Work order ▸ The response consists of the lines from the start of the material below through the line holding "The model spectrum", repeated word for word and without pictures.

Exercise data ▸
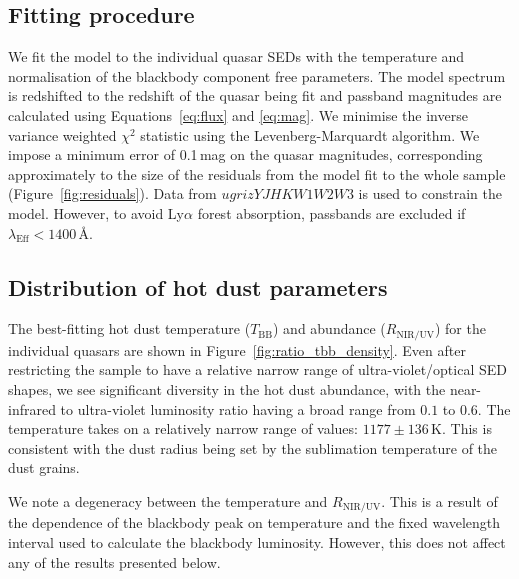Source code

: \subsection{Fitting procedure}

We fit the model to the individual quasar SEDs with the temperature and normalisation of the blackbody component free parameters. 
The model spectrum is redshifted to the redshift of the quasar being fit and passband magnitudes are calculated using Equations~\ref{eq:flux} and \ref{eq:mag}.   
We minimise the inverse variance weighted $\chi^2$ statistic using the Levenberg-Marquardt algorithm. 
We impose a minimum error of 0.1\,mag on the quasar magnitudes, corresponding approximately to the size of the residuals from the model fit to the whole sample (Figure~\ref{fig:residuals}). 
Data from $ugrizYJHKW1W2W3$ is used to constrain the model. 
However, to avoid Ly$\alpha$ forest absorption, passbands are excluded if $\lambda_{\text{Eff}} < 1400$\,\AA.   

\subsection{Distribution of hot dust parameters}

The best-fitting hot dust temperature ($T_{\text{BB}}$) and abundance ($R_{\text{NIR/UV}}$) for the individual quasars are shown in Figure~\ref{fig:ratio_tbb_density}.
Even after restricting the sample to have a relative narrow range of ultra-violet/optical SED shapes, we see significant diversity in the hot dust abundance, with the near-infrared to ultra-violet luminosity ratio having a broad range from $0.1$ to $0.6$.
The temperature takes on a relatively narrow range of values: $1177\pm136$\,K. 
This is consistent with the dust radius being set by the sublimation temperature of the dust grains. 

We note a degeneracy between the temperature and $R_{\text{NIR/UV}}$. 
This is a result of the dependence of the blackbody peak on temperature and the fixed wavelength interval used to calculate the blackbody luminosity. 
However, this does not affect any of the results presented below. 

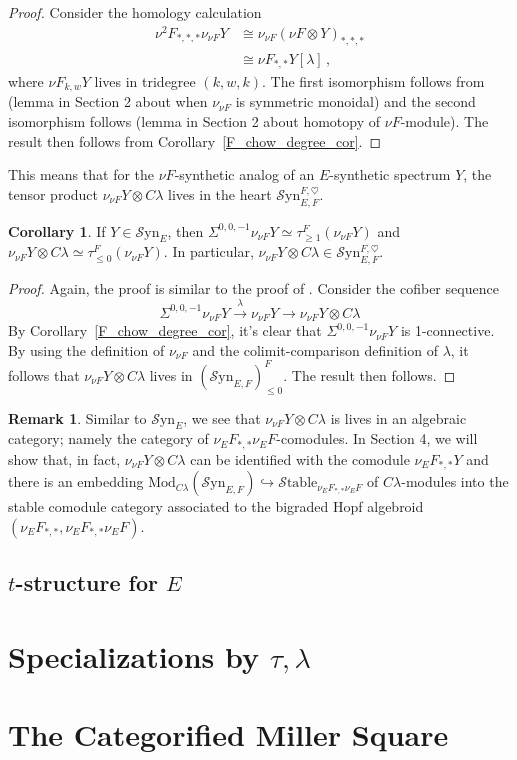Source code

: \documentclass[10pt]{amsart}
\theoremstyle{definition}
\numberwithin{figure}{section}
\numberwithin{equation}{section}
\newtheorem{corollary}[figure]{Corollary}
\newtheorem{remark}[figure]{Remark}
\theoremstyle{cited}
\newcommand{\Mod}{\mathrm{Mod}}
\newcommand{\Syn}{\mathcal{S}\mathrm{yn}}
\newcommand{\Stable}{\mathcal{S}\mathrm{table}}
\begin{document}
\begin{proof}
    Consider the homology calculation
\begin{equation*}
    \begin{aligned}
        \nu^2F_{*,*,*}\nu_{\nu F}Y &\cong \nu_{\nu F}(\nu F\otimes Y)_{*,*,*} \\
        &\cong \nu F_{*,*} Y[\lambda]\, ,
    \end{aligned}
\end{equation*}
where $\nu F_{k,w} Y$ lives in tridegree $(k,w,k)$. The first isomorphism follows from (lemma in Section 2 about when $\nu_{\nu F}$ is symmetric monoidal) and the second isomorphism follows (lemma in Section 2 about homotopy of $\nu F$-module). The result then follows from Corollary~\ref{F_chow_degree_cor}.
\end{proof}

This means that for the $\nu F$-synthetic analog of an $E$-synthetic spectrum $Y$, the tensor product $\nu_{\nu F}Y\otimes C\lambda$ lives in the heart $\Syn_{E,F}^{F,\heartsuit}$.

\begin{corollary}
If $Y\in\Syn_E$, then $\Sigma^{0,0,-1}\nu_{\nu F}Y\simeq \tau_{\geq 1}^F(\nu_{\nu F}Y)$ and $\nu_{\nu F} Y\otimes C\lambda\simeq \tau_{\leq 0}^F(\nu_{\nu F}Y)$. In particular, $\nu_{\nu F}Y\otimes C\lambda\in \Syn_{E,F}^{F,\heartsuit}$.  
\end{corollary}

\begin{proof}
   Again, the proof is similar to the proof of \cite[Lemma 4.29]{Pst22}. Consider the cofiber sequence
   $$
\Sigma^{0,0,-1}\nu_{\nu F}Y\xrightarrow{\lambda}\nu_{\nu F}Y\to \nu_{\nu F}Y\otimes C\lambda
   $$
   By Corollary~\ref{F_chow_degree_cor}, it's clear that $\Sigma^{0,0,-1}\nu_{\nu F}Y$ is 1-connective. By using the definition of $\nu_{\nu F}$ and the colimit-comparison definition of $\lambda$, it follows that $\nu_{\nu F}Y\otimes C\lambda$ lives in $(\Syn_{E,F})_{\leq 0}^F$. The result then follows.
\end{proof}

\begin{remark}
Similar to $\Syn_E$, we see that $\nu_{\nu F}Y\otimes C\lambda$ is lives in an algebraic category; namely the category of $\nu_EF_{*,*}\nu_E F$-comodules. In Section 4, we will show that, in fact, $\nu_{\nu F}Y\otimes C\lambda$ can be identified with the comodule $\nu_{E}F_{*,*}Y$ and there is an embedding $\Mod_{C\lambda}(\Syn_{E,F})\hookrightarrow \Stable_{\nu_EF_{*,*}\nu_EF}$ of $C\lambda$-modules into the stable comodule category associated to the bigraded Hopf algebroid $(\nu_EF_{*,*},\nu_EF_{*,*}\nu_EF)$.    
\end{remark}

\subsection{$t$-structure for $E$}
\label{E_tstruct_subsec}

\section{Specializations by $\tau,\lambda$}

\section{The Categorified Miller Square}
\end{document}
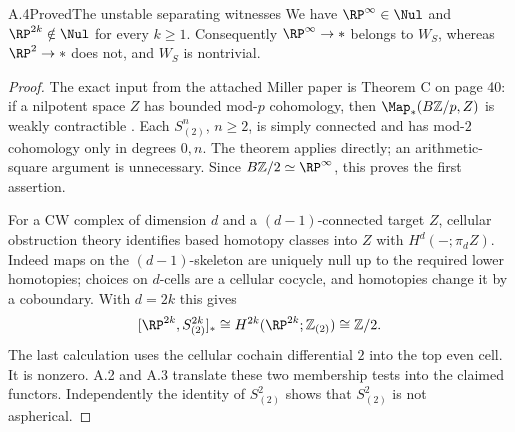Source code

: \begin{claim}{A.4}{Proved}{The unstable separating witnesses}\label{A4}
We have $\RP^\infty\in\Nul$ and $\RP^{2k}\notin\Nul$ for every $k\geq1$. Consequently $\RP^\infty\to *$ belongs to $W_S$, whereas $\RP^2\to *$ does not, and $W_S$ is nontrivial.
\end{claim}
\begin{proof}
The exact input from the attached Miller paper is Theorem C on page 40: if a nilpotent space $Z$ has bounded mod-$p$ cohomology, then $\Map_*(B\mathbb Z/p,Z)$ is weakly contractible \citep[Theorem C]{Miller1984}. Each $S^n_{(2)}$, $n\geq2$, is simply connected and has mod-$2$ cohomology only in degrees $0,n$. The theorem applies directly; an arithmetic-square argument is unnecessary. Since $B\mathbb Z/2\simeq\RP^\infty$, this proves the first assertion.

For a CW complex of dimension $d$ and a $(d-1)$-connected target $Z$, cellular obstruction theory identifies based homotopy classes into $Z$ with $H^d(-;\pi_d Z)$. Indeed maps on the $(d-1)$-skeleton are uniquely null up to the required lower homotopies; choices on $d$-cells are a cellular cocycle, and homotopies change it by a coboundary. With $d=2k$ this gives
\[
 [\RP^{2k},S^{2k}_{(2)}]_*\cong
 H^{2k}(\RP^{2k};\mathbb Z_{(2)})\cong\mathbb Z/2.
\]
The last calculation uses the cellular cochain differential $2$ into the top even cell. It is nonzero. A.2 and A.3 translate these two membership tests into the claimed functors. Independently the identity of $S^2_{(2)}$ shows that $S^2_{(2)}$ is not aspherical.
\end{proof}

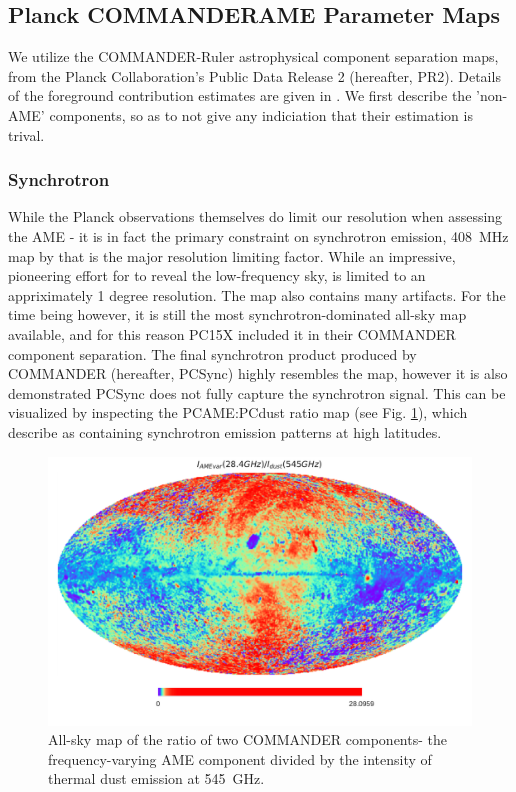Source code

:   \subsection{Planck COMMANDERAME Parameter Maps}

       We utilize the COMMANDER-Ruler astrophysical component separation maps, from the Planck Collaboration's Public Data Release 2 (hereafter, PR2). Details of the foreground contribution estimates are given in \cite{planckXII}. We first describe the 'non-AME' components, so as to not give any indiciation that their estimation is trival.

       \subsubsection{Synchrotron}
        While the Planck observations themselves do limit our resolution when assessing the AME - it is in fact the primary constraint on synchrotron emission, 408~MHz map by \cite{haslam82} that is the major resolution limiting factor. While an impressive, pioneering effort for to reveal the low-frequency sky, \citep{haslam82} is limited to an appriximately 1 degree resolution. The map also contains
        many artifacts. For the time being however, it is still the most synchrotron-dominated all-sky map available, and for this reason PC15X included it in their COMMANDER component separation. The final synchrotron product produced by COMMANDER (hereafter, PCSync) highly resembles the \citep{haslam82} map, however it is also demonstrated PCSync does not fully capture the synchrotron signal. This can be visualized by inspecting the PCAME:PCdust ratio map (see Fig. \ref{fig:R_PCAMEtoPCdust}), which \cite{hensley17} describe as containing synchrotron emission patterns at high latitudes.

        \begin{figure}
        \label{fig:R_PCAMEtoPCdust}
        \centering
        \includegraphics[width=\textwidth]{../Plots/ch_datasources/R_PCAMEtoPCRad.pdf}
        \caption{All-sky map of the ratio of two COMMANDER components- the frequency-varying AME component divided by the intensity of thermal dust emission at 545~GHz. }
        \end{figure}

Completed exercise ▸
Source code

: \subsection{Fitting procedure}

We fit the model to the individual quasar SEDs with the temperature and normalisation of the blackbody component free parameters. 
The model spectrum is redshifted to the redshift of the quasar being fit and passband magnitudes are calculated using Equations~\ref{eq:flux} and \ref{eq:mag}.   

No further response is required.